The cloud also includes infrastructure-as-a-service providers – IaaS – like Microsoft Azure, Amazon AWS, Google Cloud Platform, and others. However, sending cloud traffic that is destined for the internet back to headquarters simply doesn’t make sense. It adds delay that degrades application performance, and it consumes costly leased-line bandwidth.
Securing the edge to the cloud with SASE
With the increase in remote workers connecting directly to cloud applications, traditional perimeter-based security is insufficient. By transforming WAN and security architectures with SASE, enterprises can ensure direct and secure access to applications and services across multi-cloud environments, regardless of location or the devices used to access them.
Keeping cloud security enforcement points up to date with the latest threat intelligence and remediation measures is also far easier than doing so with firewalls deployed at potentially hundreds or thousands of branch locations.

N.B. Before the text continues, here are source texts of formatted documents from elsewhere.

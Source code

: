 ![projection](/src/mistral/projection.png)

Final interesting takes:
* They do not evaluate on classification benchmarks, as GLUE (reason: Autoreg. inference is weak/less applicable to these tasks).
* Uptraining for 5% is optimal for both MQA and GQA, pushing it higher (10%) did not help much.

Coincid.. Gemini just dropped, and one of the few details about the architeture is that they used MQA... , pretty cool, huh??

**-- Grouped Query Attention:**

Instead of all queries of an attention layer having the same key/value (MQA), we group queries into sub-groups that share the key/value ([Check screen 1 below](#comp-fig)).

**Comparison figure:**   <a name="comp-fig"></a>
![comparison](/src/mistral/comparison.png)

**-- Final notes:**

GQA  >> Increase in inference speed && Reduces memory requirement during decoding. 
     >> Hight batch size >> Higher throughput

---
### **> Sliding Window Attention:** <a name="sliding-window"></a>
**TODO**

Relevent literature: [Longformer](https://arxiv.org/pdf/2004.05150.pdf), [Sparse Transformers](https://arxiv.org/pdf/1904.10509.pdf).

Cloud-delivered security services place security enforcement closer to the user where they are working instead of backhauling traffic to a headquarters or hub site for inspection. Furthermore, cloud security enforcement points are usually deployed in the same data centers where common SaaS apps are hosted. Application response time is significantly improved by connecting users to security and cloud-hosted application doorsteps closer to where they are working, improving quality of experience and business productivity.

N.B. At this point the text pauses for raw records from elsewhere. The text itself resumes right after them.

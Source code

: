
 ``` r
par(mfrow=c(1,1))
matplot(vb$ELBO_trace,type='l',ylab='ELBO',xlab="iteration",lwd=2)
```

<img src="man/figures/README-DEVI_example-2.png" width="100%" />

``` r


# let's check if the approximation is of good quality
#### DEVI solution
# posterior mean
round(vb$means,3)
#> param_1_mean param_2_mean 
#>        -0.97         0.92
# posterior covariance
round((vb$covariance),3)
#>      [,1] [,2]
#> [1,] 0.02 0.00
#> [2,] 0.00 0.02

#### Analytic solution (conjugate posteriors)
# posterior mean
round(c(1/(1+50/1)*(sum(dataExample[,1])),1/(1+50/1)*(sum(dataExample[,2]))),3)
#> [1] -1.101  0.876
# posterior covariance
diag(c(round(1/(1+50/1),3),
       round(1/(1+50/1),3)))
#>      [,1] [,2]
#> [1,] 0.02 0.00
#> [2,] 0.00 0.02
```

The real goal of the SASE architecture is to connect users more intelligently to their applications without compromising any security. Business benefits of SASE are many, including:
- Improved business productivity and customer satisfaction
- Enhanced, consistent security policy enforcement across the enterprise
- Reduced risk and brand image protection
- Increased IT efficiency and lower overall WAN and security costs through centralized management
- Ability to evaluate and easily adopt new security technologies as they emerge
What about SD-WAN? Does SASE replace it?
The short answer is no. Don’t think of this transformation as “SASE vs. SD-WAN”, because SD-WAN is a foundational component of a SASE architecture. A substantial take-away is that the SD-WAN must be able to support adaptive internet breakout. This means the SD-WAN must be able to identify the application on the very first data packet to steer it to its proper destination.
Once a session or flow has been initiated, it can’t be moved to an alternate path. For example, a business might define security and quality-of-service policies to direct Microsoft 365 traffic and unified communications-as-a-service traffic directly to the SaaS provider to minimize delay and provide the best quality of experience for users but then direct Box, Dropbox, Facebook, and LinkedIn traffic first to a cloud-delivered security service before handing off to the SaaS provider.
The emerging SASE framework, working in conjunction with a versatile SD-WAN infrastructure for distributed branch office settings, can best be labeled as a natural conclusion for the industry’s myriad challenges. Mainly because this approach works directly in concert with the revolution that the industry has seen in adopting the cloud and mobile applications over the last decade. We no longer have static and predictable data and thus the network of the past simply cannot support it. After all, security is paramount to any cloud-backed connection.